» **What you will do**
Look below for lines that hold the string "running" and copy each one.

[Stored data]
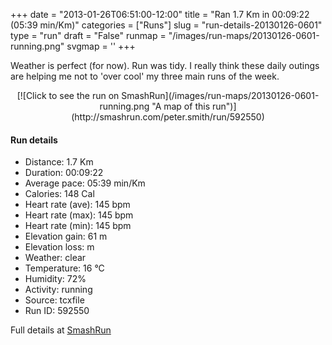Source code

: +++
date = "2013-01-26T06:51:00-12:00"
title = "Ran 1.7 Km in 00:09:22 (05:39 min/Km)"
categories = ["Runs"]
slug = "run-details-20130126-0601"
type = "run"
draft = "False"
runmap = "/images/run-maps/20130126-0601-running.png"
svgmap = '<polyline points="63 45, 59 44, 58 43, 61 42, 62 41, 63 39, 64 37, 67 37, 69 35, 71 34, 72 31, 76 27, 79 28, 81 29, 84 30, 90 31, 96 34, 98 35, 98 36, 100 36, 99 39, 97 40, 93 44, 94 46, 94 49, 95 51, 95 54, 94 56, 94 59, 91 64, 87 67, 84 69, 81 70, 78 71, 76 71, 73 72, 69 72, 66 72, 62 71, 56 70, 53 70, 44 68, 41 68, 29 64, 26 64, 20 63, 17 62, 10 61, 1 61, 0 61, 1 58, 2 56, 3 53, 7 49, 10 45, 12 43, 14 42, 16 39, 18 38, 21 37, 27 37, 31 36, 33 35, 34 33, 37 31, 42 30, 45 29, 49 29, 58 27, 61 28, 64 29, 65 32, 64 34, 64 37, 63 39, 62 41, 61 43, 59 45, 54 51">'
+++

Weather is perfect (for now). Run was tidy. I really think these daily outings are helping me not to 'over cool' my three main runs of the week. 

<!--more-->

<center>
[![Click to see the run on SmashRun](/images/run-maps/20130126-0601-running.png "A map of this run")](http://smashrun.com/peter.smith/run/592550)
</center>

#### Run details

* Distance: 1.7 Km
* Duration: 00:09:22
* Average pace: 05:39 min/Km
* Calories: 148 Cal
* Heart rate (ave): 145 bpm
* Heart rate (max): 145 bpm
* Heart rate (min): 145 bpm
* Elevation gain: 61 m
* Elevation loss:  m
* Weather: clear
* Temperature: 16 &deg;C
* Humidity: 72%
* Activity: running
* Source: tcxfile
* Run ID: 592550

Full details at [SmashRun](http://smashrun.com/peter.smith/run/592550)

» **Task solution**
runmap = "/images/run-maps/20130126-0601-running.png"
[![Click to see the run on SmashRun](/images/run-maps/20130126-0601-running.png "A map of this run")](http://smashrun.com/peter.smith/run/592550)
* Activity: running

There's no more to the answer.